Work task:
Restate the full listing word for word and leave the pictures out.

BEGIN Data records

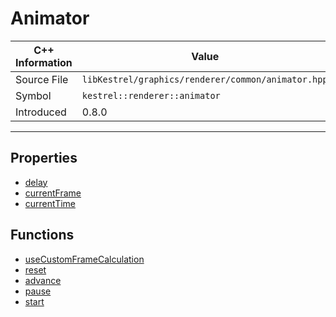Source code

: 
# Animator

| C++ Information | Value |
| --- | --- |
| Source File | `libKestrel/graphics/renderer/common/animator.hpp` |
| Symbol | `kestrel::renderer::animator` |
| Introduced | 0.8.0 |


---

## Properties

 - [delay](delay.md)
 - [currentFrame](currentFrame.md)
 - [currentTime](currentTime.md)

## Functions

 - [useCustomFrameCalculation](useCustomFrameCalculation.md)
 - [reset](reset.md)
 - [advance](advance.md)
 - [pause](pause.md)
 - [start](start.md)

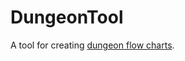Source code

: # DungeonTool
A tool for creating [dungeon flow charts](https://www.youtube.com/playlist?list=PLc38fcMFcV_ul4D6OChdWhsNsYY3NA5B2).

END Data records

Task response:
Source code

: 
# Animator

| C++ Information | Value |
| --- | --- |
| Source File | `libKestrel/graphics/renderer/common/animator.hpp` |
| Symbol | `kestrel::renderer::animator` |
| Introduced | 0.8.0 |


---

## Properties

 - [delay](delay.md)
 - [currentFrame](currentFrame.md)
 - [currentTime](currentTime.md)

## Functions

 - [useCustomFrameCalculation](useCustomFrameCalculation.md)
 - [reset](reset.md)
 - [advance](advance.md)
 - [pause](pause.md)
 - [start](start.md)

Source code

: # DungeonTool
A tool for creating [dungeon flow charts](https://www.youtube.com/playlist?list=PLc38fcMFcV_ul4D6OChdWhsNsYY3NA5B2).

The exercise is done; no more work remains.